## Brief
Print out the data below. Do not alter a single line.

## Data to process
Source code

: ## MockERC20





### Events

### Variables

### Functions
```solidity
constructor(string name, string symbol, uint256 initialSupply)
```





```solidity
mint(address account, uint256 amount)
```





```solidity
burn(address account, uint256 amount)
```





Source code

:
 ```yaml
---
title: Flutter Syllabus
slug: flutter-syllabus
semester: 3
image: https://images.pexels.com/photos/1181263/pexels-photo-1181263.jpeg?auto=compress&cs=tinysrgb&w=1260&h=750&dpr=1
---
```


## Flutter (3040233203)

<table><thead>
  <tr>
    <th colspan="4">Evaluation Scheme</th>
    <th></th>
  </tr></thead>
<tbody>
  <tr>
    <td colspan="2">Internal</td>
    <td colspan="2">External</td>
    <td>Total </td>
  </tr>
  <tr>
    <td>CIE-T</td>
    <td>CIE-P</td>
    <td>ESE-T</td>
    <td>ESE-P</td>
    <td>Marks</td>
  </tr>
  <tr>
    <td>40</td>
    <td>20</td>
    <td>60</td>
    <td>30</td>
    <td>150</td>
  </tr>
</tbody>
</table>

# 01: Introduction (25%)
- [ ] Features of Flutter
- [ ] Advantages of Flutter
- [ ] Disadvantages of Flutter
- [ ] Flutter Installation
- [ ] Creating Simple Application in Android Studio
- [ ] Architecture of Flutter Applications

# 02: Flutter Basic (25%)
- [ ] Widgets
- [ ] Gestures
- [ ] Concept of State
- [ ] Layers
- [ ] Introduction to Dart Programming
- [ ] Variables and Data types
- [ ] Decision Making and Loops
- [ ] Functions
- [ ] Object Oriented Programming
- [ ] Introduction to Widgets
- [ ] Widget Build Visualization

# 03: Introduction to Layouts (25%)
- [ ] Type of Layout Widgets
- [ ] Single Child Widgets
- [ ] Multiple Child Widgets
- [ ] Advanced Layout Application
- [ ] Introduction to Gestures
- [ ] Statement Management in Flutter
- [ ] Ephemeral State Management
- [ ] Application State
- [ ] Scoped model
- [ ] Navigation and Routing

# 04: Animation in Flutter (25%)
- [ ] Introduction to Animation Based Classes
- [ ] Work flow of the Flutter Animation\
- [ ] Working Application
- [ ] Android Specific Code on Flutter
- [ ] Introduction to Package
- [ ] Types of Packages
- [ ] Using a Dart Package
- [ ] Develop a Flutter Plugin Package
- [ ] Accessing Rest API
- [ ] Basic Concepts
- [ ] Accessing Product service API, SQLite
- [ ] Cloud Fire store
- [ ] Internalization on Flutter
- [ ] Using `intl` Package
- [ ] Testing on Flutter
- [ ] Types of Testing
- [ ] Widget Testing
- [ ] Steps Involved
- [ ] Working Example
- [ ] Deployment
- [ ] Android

## Your response
Source code

: ## MockERC20





### Events

### Variables

### Functions
```solidity
constructor(string name, string symbol, uint256 initialSupply)
```





```solidity
mint(address account, uint256 amount)
```





```solidity
burn(address account, uint256 amount)
```





Source code

:
 ```yaml
---
title: Flutter Syllabus
slug: flutter-syllabus
semester: 3
image: https://images.pexels.com/photos/1181263/pexels-photo-1181263.jpeg?auto=compress&cs=tinysrgb&w=1260&h=750&dpr=1
---
```


## Flutter (3040233203)

<table><thead>
  <tr>
    <th colspan="4">Evaluation Scheme</th>
    <th></th>
  </tr></thead>
<tbody>
  <tr>
    <td colspan="2">Internal</td>
    <td colspan="2">External</td>
    <td>Total </td>
  </tr>
  <tr>
    <td>CIE-T</td>
    <td>CIE-P</td>
    <td>ESE-T</td>
    <td>ESE-P</td>
    <td>Marks</td>
  </tr>
  <tr>
    <td>40</td>
    <td>20</td>
    <td>60</td>
    <td>30</td>
    <td>150</td>
  </tr>
</tbody>
</table>

# 01: Introduction (25%)
- [ ] Features of Flutter
- [ ] Advantages of Flutter
- [ ] Disadvantages of Flutter
- [ ] Flutter Installation
- [ ] Creating Simple Application in Android Studio
- [ ] Architecture of Flutter Applications

# 02: Flutter Basic (25%)
- [ ] Widgets
- [ ] Gestures
- [ ] Concept of State
- [ ] Layers
- [ ] Introduction to Dart Programming
- [ ] Variables and Data types
- [ ] Decision Making and Loops
- [ ] Functions
- [ ] Object Oriented Programming
- [ ] Introduction to Widgets
- [ ] Widget Build Visualization

# 03: Introduction to Layouts (25%)
- [ ] Type of Layout Widgets
- [ ] Single Child Widgets
- [ ] Multiple Child Widgets
- [ ] Advanced Layout Application
- [ ] Introduction to Gestures
- [ ] Statement Management in Flutter
- [ ] Ephemeral State Management
- [ ] Application State
- [ ] Scoped model
- [ ] Navigation and Routing

# 04: Animation in Flutter (25%)
- [ ] Introduction to Animation Based Classes
- [ ] Work flow of the Flutter Animation\
- [ ] Working Application
- [ ] Android Specific Code on Flutter
- [ ] Introduction to Package
- [ ] Types of Packages
- [ ] Using a Dart Package
- [ ] Develop a Flutter Plugin Package
- [ ] Accessing Rest API
- [ ] Basic Concepts
- [ ] Accessing Product service API, SQLite
- [ ] Cloud Fire store
- [ ] Internalization on Flutter
- [ ] Using `intl` Package
- [ ] Testing on Flutter
- [ ] Types of Testing
- [ ] Widget Testing
- [ ] Steps Involved
- [ ] Working Example
- [ ] Deployment
- [ ] Android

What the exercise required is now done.